Last week, the Kansas Senate approved a package of tax cuts and measures that would finally allow Kansans to benefit from the Federal Tax Cuts and Jobs Act (TCJA) of 2017 and eliminate state taxes on Social Security benefits and some pensions.  

Senate Bill 22, or the RELIEF Act, would allow Kansans to take itemized state deductions regardless of whether the standard deduction is claimed for federal income tax purposes. Victims of identity theft would not have to pay income taxes on fraudulent unemployment claims going to other people. In addition, it includes provisions to “decouple” state and federal income taxes. Social Security and retirement income would also be exempt from being taxed. 

The TCJA was signed into law three years ago by former-President Trump in December 2017 and many states have already changed their tax codes to conform to the federal changes. However, Kansas has not. In fact, nearly two years ago, the legislature brought forth a measure similar to SB 22 that would have allowed Kansas to conform with the federal tax code, but Gov. Kelly vetoed it. As a result, Kansans have been paying more in taxes than they should be.  
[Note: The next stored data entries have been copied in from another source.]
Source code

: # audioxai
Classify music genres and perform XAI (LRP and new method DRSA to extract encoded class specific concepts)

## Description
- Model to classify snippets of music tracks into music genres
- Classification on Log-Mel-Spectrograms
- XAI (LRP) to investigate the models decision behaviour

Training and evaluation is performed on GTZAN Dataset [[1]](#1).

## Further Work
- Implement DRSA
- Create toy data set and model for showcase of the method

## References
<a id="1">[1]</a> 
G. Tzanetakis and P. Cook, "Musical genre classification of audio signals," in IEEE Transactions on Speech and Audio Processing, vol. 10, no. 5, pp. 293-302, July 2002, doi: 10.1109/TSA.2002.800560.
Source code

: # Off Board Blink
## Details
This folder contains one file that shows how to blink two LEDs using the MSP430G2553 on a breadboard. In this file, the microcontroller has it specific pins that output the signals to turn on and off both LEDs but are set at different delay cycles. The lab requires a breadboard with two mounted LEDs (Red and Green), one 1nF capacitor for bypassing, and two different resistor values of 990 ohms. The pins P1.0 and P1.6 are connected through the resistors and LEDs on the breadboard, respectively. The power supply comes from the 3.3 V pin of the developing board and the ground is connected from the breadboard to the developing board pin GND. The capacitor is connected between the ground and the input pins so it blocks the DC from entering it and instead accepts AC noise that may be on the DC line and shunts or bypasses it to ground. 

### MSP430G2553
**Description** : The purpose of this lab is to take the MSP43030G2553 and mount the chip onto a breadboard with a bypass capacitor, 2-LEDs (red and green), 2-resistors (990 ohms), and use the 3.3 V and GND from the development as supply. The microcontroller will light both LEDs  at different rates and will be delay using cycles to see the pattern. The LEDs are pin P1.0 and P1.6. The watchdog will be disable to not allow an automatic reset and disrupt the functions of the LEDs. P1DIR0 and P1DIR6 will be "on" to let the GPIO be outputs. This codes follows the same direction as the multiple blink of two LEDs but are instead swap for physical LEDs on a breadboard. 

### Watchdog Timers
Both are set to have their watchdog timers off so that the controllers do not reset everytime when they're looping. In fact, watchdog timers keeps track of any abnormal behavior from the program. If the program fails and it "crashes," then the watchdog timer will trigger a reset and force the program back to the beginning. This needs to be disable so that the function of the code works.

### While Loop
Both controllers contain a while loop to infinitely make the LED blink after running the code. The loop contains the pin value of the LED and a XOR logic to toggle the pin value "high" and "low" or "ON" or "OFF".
A majority of Republicans showed overwhelming approval for the bill, citing that it would provide taxpayers and business owners relief after they started paying more taxes in the federal tax code. Among those praising the legislation is Sen. Caryn Tyson, Chair of the Committee on Assessment and Taxation. “It allows Kansas taxpayers to get the money that they were meant to get in the first place,” said Sen. Tyson. She even suggested calling it a tax increase every time Gov. Kelly vetoes one of these bills.  

Almost every state has taken action to adjust their state tax codes following the recent changes to the federal tax code.